Sometime after their return to Paris from Canada, Hemingway met the Pfeiffer sisters. When in June 1925 Hemingway and Richardson left Paris for their annual visit to Pamplona—the third year they had done so—they were accompanied by a group of American and British expatriates, including Pauline Pfeiffer. The trip inspired Hemingway's first novel The Sun Also Rises, which he began to write immediately after the fiesta, finishing it in September. In November, as a birthday present for Richardson, Hemingway bought Joan Miró's painting The Farm.

=== Divorce ===
Their marriage disintegrated as Hemingway was writing and revising The Sun Also Rises, but he still dedicated the novel to "Hadley and ...John Hadley Nicanor". For a second time they went to Schruns for Christmas, this time joined by Pauline Pfeiffer. After Christmas Hemingway returned to Paris with Pfeiffer, leaving Richardson with Bumby in Austria. While Richardson was in Austria, Hemingway sailed to New York then returned to Paris in March, at which time his affair with Pauline may have begun. In the spring of 1926, Richardson became aware of the affair, but she endured Pauline's presence in Pamplona that July. On their return to Paris, Richardson and Hemingway decided to separate, and Richardson formally requested a divorce in the fall. By November they had split their possessions, and Richardson accepted Hemingway's offer of the royalties from The Sun Also Rises. The couple divorced in January 1927, and Hemingway married Pauline Pfeiffer in May the same year.

== Paul Mowrer ==
Richardson stayed in France until 1934. Among her many friends in Paris was Paul Mowrer, foreign correspondent for the Chicago Daily News, whom she had met in the spring of 1927, not long after her divorce was finalized. A journalist and political writer, in 1929 Mowrer won the Pulitzer Prize. On July 3, 1933, after a five-year courtship, Richardson and Paul Mowrer were married in London. Richardson was especially grateful for Mowrer's warm relationship with Bumby. Not long after the two married, they moved back to the U.S. to Lake Bluff, Illinois, a suburb of Chicago, where they lived during World War II. She continued to receive royalties from The Sun Also Rises, which included the royalties for the 1957 film.

== A Moveable Feast ==
Hemingway's memoir A Moveable Feast, not published until 1964, three years after Hemingway's death, captures Hemingway's marriage to Richardson and their life together in Paris during the early to mid-1920s.
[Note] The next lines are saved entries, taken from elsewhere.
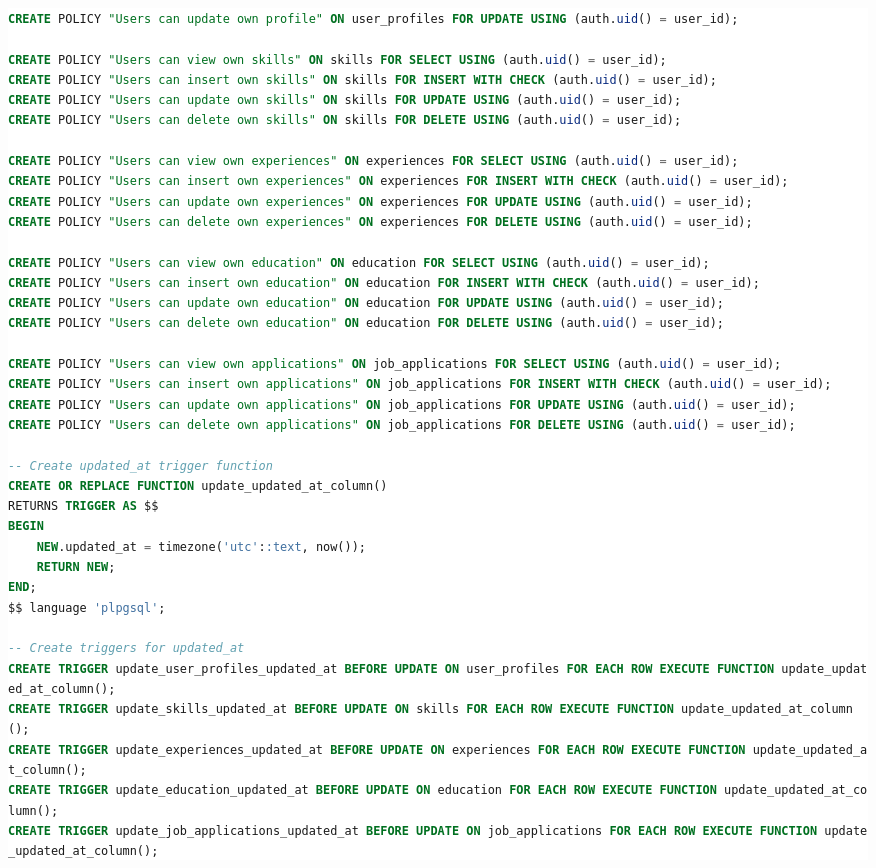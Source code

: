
 ```sql
CREATE POLICY "Users can update own profile" ON user_profiles FOR UPDATE USING (auth.uid() = user_id);

CREATE POLICY "Users can view own skills" ON skills FOR SELECT USING (auth.uid() = user_id);
CREATE POLICY "Users can insert own skills" ON skills FOR INSERT WITH CHECK (auth.uid() = user_id);
CREATE POLICY "Users can update own skills" ON skills FOR UPDATE USING (auth.uid() = user_id);
CREATE POLICY "Users can delete own skills" ON skills FOR DELETE USING (auth.uid() = user_id);

CREATE POLICY "Users can view own experiences" ON experiences FOR SELECT USING (auth.uid() = user_id);
CREATE POLICY "Users can insert own experiences" ON experiences FOR INSERT WITH CHECK (auth.uid() = user_id);
CREATE POLICY "Users can update own experiences" ON experiences FOR UPDATE USING (auth.uid() = user_id);
CREATE POLICY "Users can delete own experiences" ON experiences FOR DELETE USING (auth.uid() = user_id);

CREATE POLICY "Users can view own education" ON education FOR SELECT USING (auth.uid() = user_id);
CREATE POLICY "Users can insert own education" ON education FOR INSERT WITH CHECK (auth.uid() = user_id);
CREATE POLICY "Users can update own education" ON education FOR UPDATE USING (auth.uid() = user_id);
CREATE POLICY "Users can delete own education" ON education FOR DELETE USING (auth.uid() = user_id);

CREATE POLICY "Users can view own applications" ON job_applications FOR SELECT USING (auth.uid() = user_id);
CREATE POLICY "Users can insert own applications" ON job_applications FOR INSERT WITH CHECK (auth.uid() = user_id);
CREATE POLICY "Users can update own applications" ON job_applications FOR UPDATE USING (auth.uid() = user_id);
CREATE POLICY "Users can delete own applications" ON job_applications FOR DELETE USING (auth.uid() = user_id);

-- Create updated_at trigger function
CREATE OR REPLACE FUNCTION update_updated_at_column()
RETURNS TRIGGER AS $$
BEGIN
    NEW.updated_at = timezone('utc'::text, now());
    RETURN NEW;
END;
$$ language 'plpgsql';

-- Create triggers for updated_at
CREATE TRIGGER update_user_profiles_updated_at BEFORE UPDATE ON user_profiles FOR EACH ROW EXECUTE FUNCTION update_updated_at_column();
CREATE TRIGGER update_skills_updated_at BEFORE UPDATE ON skills FOR EACH ROW EXECUTE FUNCTION update_updated_at_column();
CREATE TRIGGER update_experiences_updated_at BEFORE UPDATE ON experiences FOR EACH ROW EXECUTE FUNCTION update_updated_at_column();
CREATE TRIGGER update_education_updated_at BEFORE UPDATE ON education FOR EACH ROW EXECUTE FUNCTION update_updated_at_column();
CREATE TRIGGER update_job_applications_updated_at BEFORE UPDATE ON job_applications FOR EACH ROW EXECUTE FUNCTION update_updated_at_column();
```
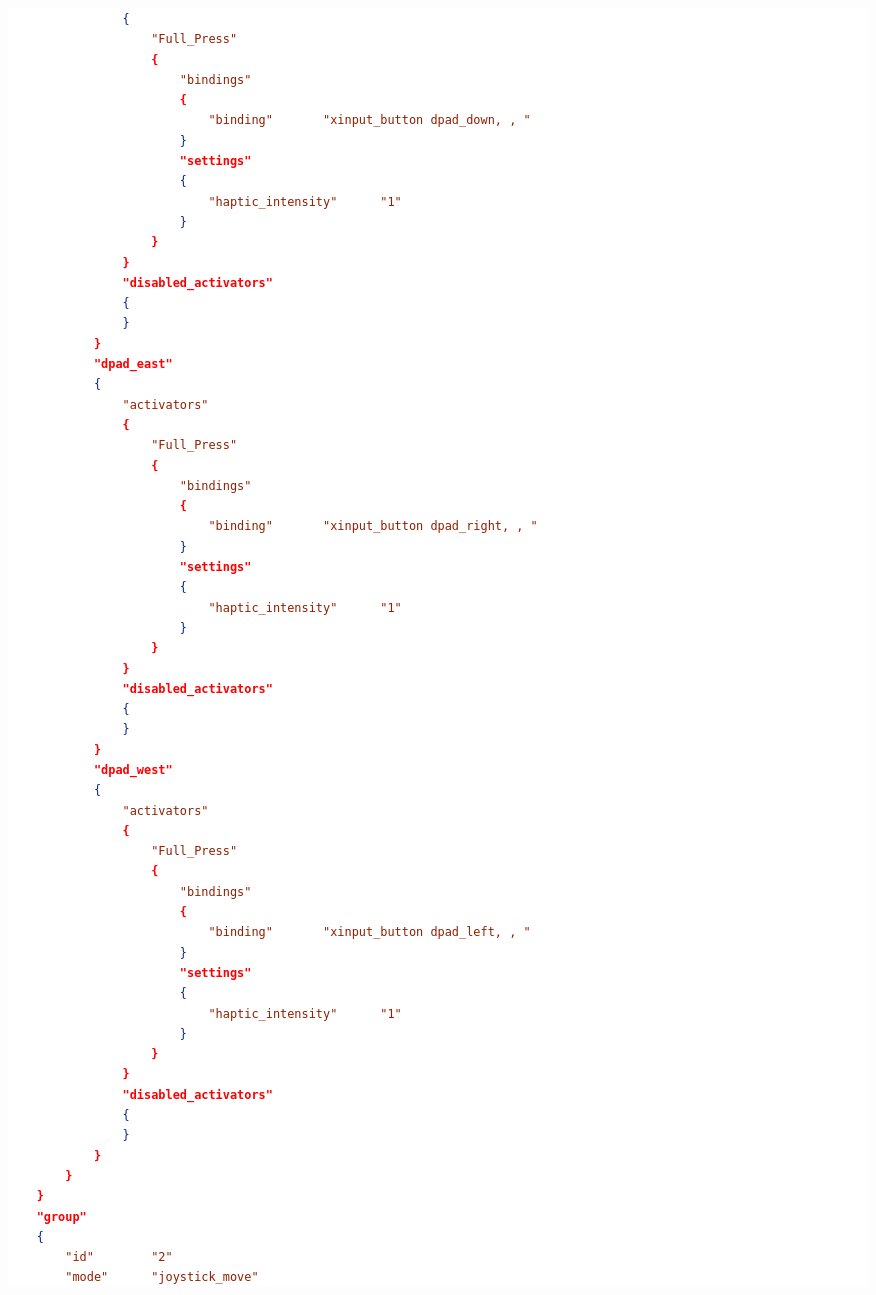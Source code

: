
 ```json
				{
					"Full_Press"
					{
						"bindings"
						{
							"binding"		"xinput_button dpad_down, , "
						}
						"settings"
						{
							"haptic_intensity"		"1"
						}
					}
				}
				"disabled_activators"
				{
				}
			}
			"dpad_east"
			{
				"activators"
				{
					"Full_Press"
					{
						"bindings"
						{
							"binding"		"xinput_button dpad_right, , "
						}
						"settings"
						{
							"haptic_intensity"		"1"
						}
					}
				}
				"disabled_activators"
				{
				}
			}
			"dpad_west"
			{
				"activators"
				{
					"Full_Press"
					{
						"bindings"
						{
							"binding"		"xinput_button dpad_left, , "
						}
						"settings"
						{
							"haptic_intensity"		"1"
						}
					}
				}
				"disabled_activators"
				{
				}
			}
		}
	}
	"group"
	{
		"id"		"2"
		"mode"		"joystick_move"
```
== Later years and death ==
When Richardson left her marriage to Hemingway, she left the limelight. She reportedly saw Hemingway only twice after their divorce. In July 1939, she and Mowrer ran into him while vacationing in Wyoming, and, according to A. E. Hotchner, the last time Hemingway reported seeing Richardson was after a brief and spontaneous meeting in Paris.

Richardson died on January 22, 1979, in Lakeland, Florida, at the age of 87. She is buried in New Hampshire at Chocorua Cemetery in Tamworth.

In 1992, Gioia Diliberto published a biography called Hadley, reissued in 2011 as Paris Without End: The True Story of Hemingway's First Wife. It is based on extensive research including the author's exclusive access to a series of taped conversations with Richardson.

In 2011, Paula McLain published The Paris Wife: A Novel, telling the story of Richardson's relationship with Hemingway in "her voice". Although a work of fiction, its narrative is faithful to the known facts.